• [Dataset extract]
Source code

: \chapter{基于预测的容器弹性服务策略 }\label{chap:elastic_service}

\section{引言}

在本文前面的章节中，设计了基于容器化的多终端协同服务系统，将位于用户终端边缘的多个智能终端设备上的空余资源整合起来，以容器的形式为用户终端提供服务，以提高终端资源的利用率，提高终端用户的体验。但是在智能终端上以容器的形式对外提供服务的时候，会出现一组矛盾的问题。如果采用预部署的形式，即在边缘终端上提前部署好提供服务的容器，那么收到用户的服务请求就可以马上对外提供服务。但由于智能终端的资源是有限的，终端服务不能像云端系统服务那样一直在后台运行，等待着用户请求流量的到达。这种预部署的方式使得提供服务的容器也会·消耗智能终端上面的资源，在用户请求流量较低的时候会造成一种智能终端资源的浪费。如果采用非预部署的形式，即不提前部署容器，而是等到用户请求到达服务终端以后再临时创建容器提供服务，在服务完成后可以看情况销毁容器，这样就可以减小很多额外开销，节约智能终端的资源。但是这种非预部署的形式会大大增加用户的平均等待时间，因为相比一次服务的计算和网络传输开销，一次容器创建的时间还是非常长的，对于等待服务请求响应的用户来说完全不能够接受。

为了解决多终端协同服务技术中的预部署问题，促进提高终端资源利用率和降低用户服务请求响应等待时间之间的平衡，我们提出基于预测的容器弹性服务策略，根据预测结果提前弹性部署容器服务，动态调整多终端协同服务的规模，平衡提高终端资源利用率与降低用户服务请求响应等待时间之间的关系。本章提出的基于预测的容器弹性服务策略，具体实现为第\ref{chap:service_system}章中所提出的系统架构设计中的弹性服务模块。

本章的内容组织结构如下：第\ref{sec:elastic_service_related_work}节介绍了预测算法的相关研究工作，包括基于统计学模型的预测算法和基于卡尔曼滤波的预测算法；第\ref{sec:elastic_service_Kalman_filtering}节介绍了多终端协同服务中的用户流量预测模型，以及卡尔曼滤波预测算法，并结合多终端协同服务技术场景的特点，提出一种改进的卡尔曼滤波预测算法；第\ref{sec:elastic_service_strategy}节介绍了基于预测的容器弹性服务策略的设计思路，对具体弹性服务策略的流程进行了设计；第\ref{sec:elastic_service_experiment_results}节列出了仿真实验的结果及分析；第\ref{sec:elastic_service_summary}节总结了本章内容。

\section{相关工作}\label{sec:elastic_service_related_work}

• [Task details]
Nothing but the lines from the one containing "为了解决多终端协同服务技术中" through the last line of the listing should be output, each exactly as written.

• [Exercise response]
为了解决多终端协同服务技术中的预部署问题，促进提高终端资源利用率和降低用户服务请求响应等待时间之间的平衡，我们提出基于预测的容器弹性服务策略，根据预测结果提前弹性部署容器服务，动态调整多终端协同服务的规模，平衡提高终端资源利用率与降低用户服务请求响应等待时间之间的关系。本章提出的基于预测的容器弹性服务策略，具体实现为第\ref{chap:service_system}章中所提出的系统架构设计中的弹性服务模块。

本章的内容组织结构如下：第\ref{sec:elastic_service_related_work}节介绍了预测算法的相关研究工作，包括基于统计学模型的预测算法和基于卡尔曼滤波的预测算法；第\ref{sec:elastic_service_Kalman_filtering}节介绍了多终端协同服务中的用户流量预测模型，以及卡尔曼滤波预测算法，并结合多终端协同服务技术场景的特点，提出一种改进的卡尔曼滤波预测算法；第\ref{sec:elastic_service_strategy}节介绍了基于预测的容器弹性服务策略的设计思路，对具体弹性服务策略的流程进行了设计；第\ref{sec:elastic_service_experiment_results}节列出了仿真实验的结果及分析；第\ref{sec:elastic_service_summary}节总结了本章内容。

\section{相关工作}\label{sec:elastic_service_related_work}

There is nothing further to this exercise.